Lethbridge Herald

Sox stretch series lead

PRICE PITCHES RED SOX PAST DODGERS 4-2 FOR 2-0 LEAD IN WORLD SERIES

- Jimmy Golen THE ASSOCIATED PRESS — BOSTON

From playoff flop to World Series ace in one legacy-changing October, David Price earned his second postseason victory in a row Wednesday night and delivered the Boston Red Sox their second straight World Series win.

The Red Sox left-hander pitched six innings of threehit ball, and major league RBI leader J.D. Martinez broke a fifth-inning tie with a tworun single during another two-out rally to lead Boston to a 4-2 victory over the Los Angeles Dodgers and a 2-0 lead in the World Series.

Game 3 is Friday in Los Angeles. The Dodgers need a win to avoid an 0-3 deficit that no World Series team has ever recovered from.

The Red Sox have won 14 of their last 16 World Series games, dating to a four-game sweep of the St. Louis Cardinals in 2004.

Not bad for a team that went 86 years without a championsh­ip before then.

And Price had battled a curse of his own.

Price had been 0-9 in his first 10 post-season starts and his team had never won a playoff game he started before this year. Boston has now won his last three starts, including the ALCS Game 5 clincher against the defending champion Astros in which he pitched six shutout innings.

So what changed for Price, who said he found something while warming up in the bullpen late in Game 4 at Houston?

“I have,” he said. “I take a lot of pride in being able to evolve from pitch to pitch or day to day or game to game. Being able to make adjustment­s on the fly, it’s paid off.”

On a frigid night at Fenway Park, Price held the highestsco­ring team in the NL hitless through three innings and retired the last seven batters he faced. He struggled only in the fourth, loading the bases with nobody out on two singles and a walk, to give the Dodgers a 2-1 lead — their first of the Series.

But the 108-win Red Sox pulled ahead, and once again they waited until there were two outs to do it.

In an uncanny stretch of clutch hitting that has been their hallmark throughout the season, the Red Sox scored all four of their runs in Game 2 with two outs, including a three-run rally in the fifth that only started after Hyun-Jin Ryu set down Ian Kinsler and Jackie Bradley Jr.
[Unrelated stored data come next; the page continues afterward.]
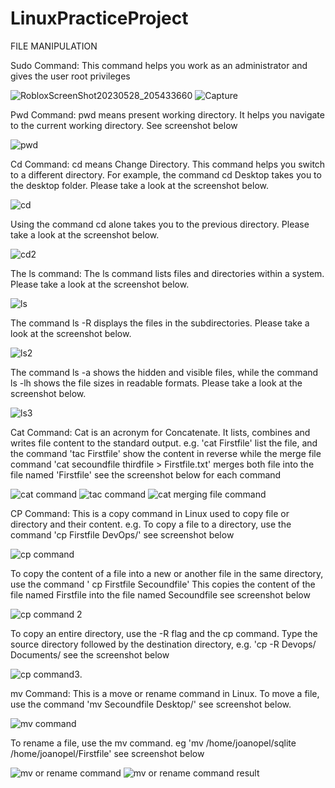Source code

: # LinuxPracticeProject

FILE MANIPULATION

Sudo Command: This command helps you work as an administrator and gives the user root privileges

![RobloxScreenShot20230528_205433660](https://github.com/Nsidibeopel/LinuxPracticeProject/assets/143354400/07475c25-8746-4773-b2eb-9b714bd374d7)
![Capture](https://github.com/Nsidibeopel/LinuxPracticeProject/assets/143354400/2aa9ec7e-d4da-42d4-843a-a0af20f849de)

Pwd Command: pwd means present working directory. It helps you navigate to the current working directory. See screenshot below

![pwd](https://github.com/Nsidibeopel/LinuxPracticeProject/assets/143354400/05406b65-1449-414c-9ac5-298c1cf343b6)

Cd Command: cd means Change Directory. This command helps you switch to a different directory. For example, the command cd Desktop takes you to the desktop folder. Please take a look at the screenshot below.

![cd](https://github.com/Nsidibeopel/LinuxPracticeProject/assets/143354400/8b0c53d0-f5c7-4b47-808a-33eac40bbb71)

Using the command cd alone takes you to the previous directory. Please take a look at the screenshot below.

![cd2](https://github.com/Nsidibeopel/LinuxPracticeProject/assets/143354400/de115e19-dd5b-4a68-a3af-f31d3054676e)

The ls command: The ls command lists files and directories within a system. Please take a look at the screenshot below.

![ls](https://github.com/Nsidibeopel/LinuxPracticeProject/assets/143354400/f4dfe779-e56b-4ca1-a700-57e4c1692487)

The command ls -R displays the files in the subdirectories. Please take a look at the screenshot below.

![ls2](https://github.com/Nsidibeopel/LinuxPracticeProject/assets/143354400/8b13d8ac-6a4b-4ef2-8a44-86b4b4b9384e)

The command ls -a shows the hidden and visible files, while the command ls -lh shows the file sizes in readable formats. Please take a look at the screenshot below.

![ls3](https://github.com/Nsidibeopel/LinuxPracticeProject/assets/143354400/15f00fbf-dce0-43d8-a376-4a8d62b30478)


Cat Command: Cat is an acronym for Concatenate. It lists, combines and writes file content to the standard output. e.g. 'cat Firstfile' list the file, and the command 'tac Firstfile' show the content in reverse while the merge file command 'cat secoundfile thirdfile > Firstfile.txt' merges both file into the file named 'Firstfile'  see the screenshot below for each command

![cat command](https://github.com/Nsidibeopel/LinuxPracticeProject/assets/143354400/20c231e4-8df2-46ae-abc7-6cb8865788eb)
![tac command](https://github.com/Nsidibeopel/LinuxPracticeProject/assets/143354400/8dad90dc-3706-42fd-9463-3370eba113e0)
![cat merging file command](https://github.com/Nsidibeopel/LinuxPracticeProject/assets/143354400/215f94f8-6422-401f-8a12-e128a4f03b75)

CP Command: This is a copy command in Linux used to copy file or directory and their content. e.g. 
To copy a file to a directory, use the command 'cp Firstfile DevOps/'  see screenshot below

![cp command](https://github.com/Nsidibeopel/LinuxPracticeProject/assets/143354400/bf000fa8-a727-4e1c-ab64-078914a3350d)

To copy the content of a file into a new or another file in the same directory, use the command ' cp Firstfile Secoundfile' This copies the content of the file named Firstfile into the file named Secoundfile see screenshot below

![cp command 2](https://github.com/Nsidibeopel/LinuxPracticeProject/assets/143354400/f3a24d88-4f75-4653-ab07-28948541ec76)

To copy an entire directory, use the -R flag and the cp command. Type the source directory followed by the destination directory, e.g. 'cp -R Devops/ Documents/ see the screenshot below

![cp command3](https://github.com/Nsidibeopel/LinuxPracticeProject/assets/143354400/d69fa8d7-0706-4077-b3e5-a58af0210921).

mv Command: This is a move or rename command in Linux. 
To move a file, use the command 'mv Secoundfile Desktop/' see screenshot below.

![mv command](https://github.com/Nsidibeopel/LinuxPracticeProject/assets/143354400/ab6145a2-3008-4087-b691-ef13f6d141f3)

To rename a file, use the mv command. eg 'mv /home/joanopel/sqlite /home/joanopel/Firstfile' see screenshot below

![mv  or rename command](https://github.com/Nsidibeopel/LinuxPracticeProject/assets/143354400/8fa70113-b229-4f06-8841-9a8b3b0e0f39)
![mv  or rename command result](https://github.com/Nsidibeopel/LinuxPracticeProject/assets/143354400/802bb5e6-eef5-4f73-90e5-8b9dd9a74ce2)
Christian Vazquez singled, Mookie Betts did the same and Andrew Benintendi worked the count full before walking to load the bases, chasing Ryu. Ryan Madson walked Steve Pearce to tie the game before Martinez, who had 130 RBIs in the regular season, dropped a soft line drive in front of right fielder Yasiel Puig to score two more and give Boston a 4-2 lead.

Price and three relievers retired the last 16 Los Angeles batters, with Craig Kimbrel closing the Dodgers down in a perfect ninth for his sixth save this post-season.

Boston’s other run came on Kinsler’s two-out single in the second. The Red Sox, who led the majors in two-out runs in the regular season, have scored 36 of their 68 runs this post-season — and nine of their 12 in the Series — with two outs.